Here the food is centered around fish and potatoes with good doses of cream thrown in. Plum cake, muesli and cloud berries are also part of the diet. But as any international traveler knows, one can find almost anything anywhere these days.
We have our daily dose of Freia chocolate, the Norwegian rich milk chocolate that is available in every store. And drink our share of coffee, a very popular pastime.
Through it all, we continue to breathe in that fresh coastal air and the constant scent of pine and wood. We soak in a culture that seems mostly happy, bike friendly and repeats the mantra, “No worries.” We imagine what it might be like to live here, where society takes care of its own and life is designed for the living. And we think of our back home…
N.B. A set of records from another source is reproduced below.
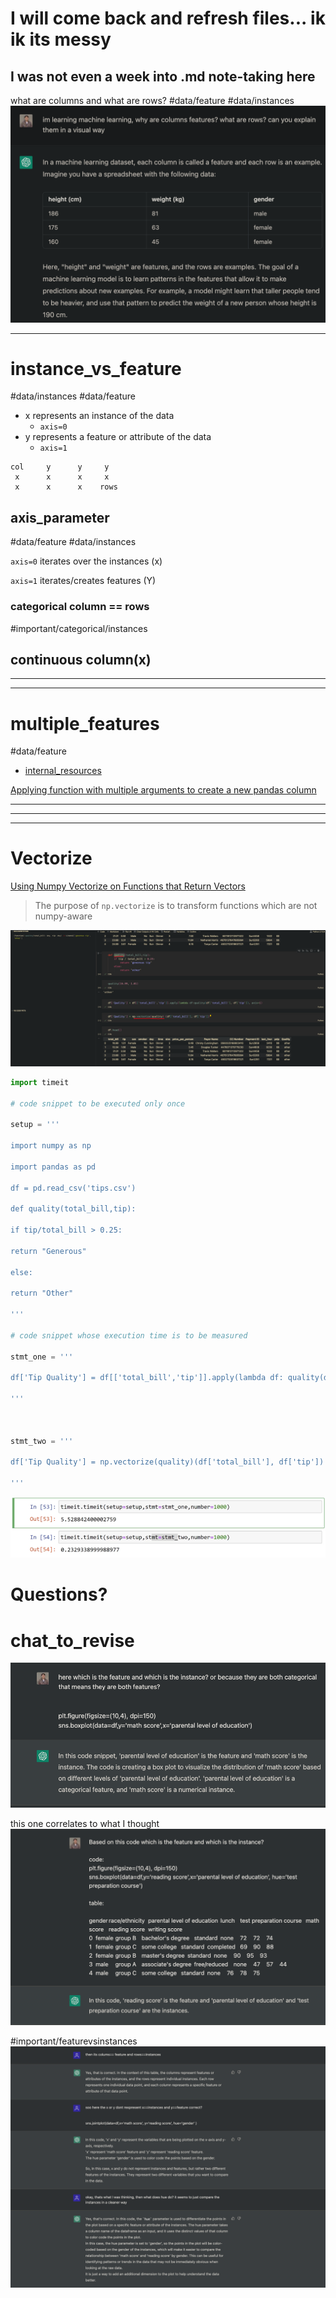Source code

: # I will come back and refresh files... ik ik its messy
## I was not even a week into .md note-taking here

what are columns and what are rows?
#data/feature 
#data/instances 
![](../../z/aharo_88.png)

---

# instance_vs_feature
#data/instances
#data/feature
- x represents an instance of the data
	- `axis=0`
- y represents a feature or attribute of the data 
	- `axis=1`

``` table
col     y      y     y                   
 x      x      x     x 
 x      x      x    rows
```

## axis_parameter
#data/feature 
#data/instances  
                                             
`axis=0` 
iterates over the instances (x)

`axis=1`
iterates/creates features (Y)

### categorical column == rows
#important/categorical/instances




## continuous column(x)

---
---
# multiple_features
#data/feature 

- [internal_resources](pandas.md#resources)

[Applying function with multiple arguments to create a new pandas column](https://stackoverflow.com/questions/19914937/applying-function-with-multiple-arguments-to-create-a-new-pandas-column)


---
---
---
# Vectorize

[Using Numpy Vectorize on Functions that Return Vectors](https://stackoverflow.com/questions/3379301/using-numpy-vectorize-on-functions-that-return-vectors)
                      
> The purpose of `np.vectorize` is to transform functions which are not numpy-aware

![](../../z/aharo_129.png)

```python
import timeit

# code snippet to be executed only once

setup = '''

import numpy as np

import pandas as pd

df = pd.read_csv('tips.csv')

def quality(total_bill,tip):

if tip/total_bill > 0.25:

return "Generous"

else:

return "Other"

'''

# code snippet whose execution time is to be measured

stmt_one = '''

df['Tip Quality'] = df[['total_bill','tip']].apply(lambda df: quality(df['total_bill'],df['tip']),axis=1)

'''

  

stmt_two = '''

df['Tip Quality'] = np.vectorize(quality)(df['total_bill'], df['tip'])

'''
```
![](../../z/aharo_130.png)


















# Questions?






# chat_to_revise
![](../../z/aharo24%202023-01-16%20at%2011.51.14%20PM.png)



this one correlates to what I thought
![](../../z/aharo24%202023-01-17%20at%2012.05.24%20AM.png)


#important/featurevsinstances
![](../../z/aharo24%202023-01-17%20at%202.23.44%20PM.png)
One night we make our favourite meatloaf, using the typical Norwegian flatbread, and find comfort in the familiar, though it tastes extra special with the fresh ground beef.
I’ll leave that recipe with you today. And share a couple of Norwegian ones in the next couple of weeks!
- 1 lb. ground sirloin
- 1/2 medium onion, chopped
- 1 egg
- 1/2 c. milk
- 1 c. regular rolled oats ( or crushed Wasa bread)
- Salt and pepper to taste
- 3/4 c. ketchup
- 11/2 t. mustard
- 3 T. brown sugar
- Mix the oats, egg, milk, onion and salt and pepper in a bowl. Let rest for ten minutes or so.
- Add the ground beef and mix well with your hands. Shape into a loaf. Place in a 9″x11″ glass dish. Bake at 375 degrees for one hour, or until inside temperature reaches 165 degrees.
- While the meatloaf is baking, mix the sauce up. Halfway through the baking, pour the sauce on top of the meatloaf letting drizzle down the sides.
- Slice and serve with boiled new potatoes and fresh parsley sprinkled on top.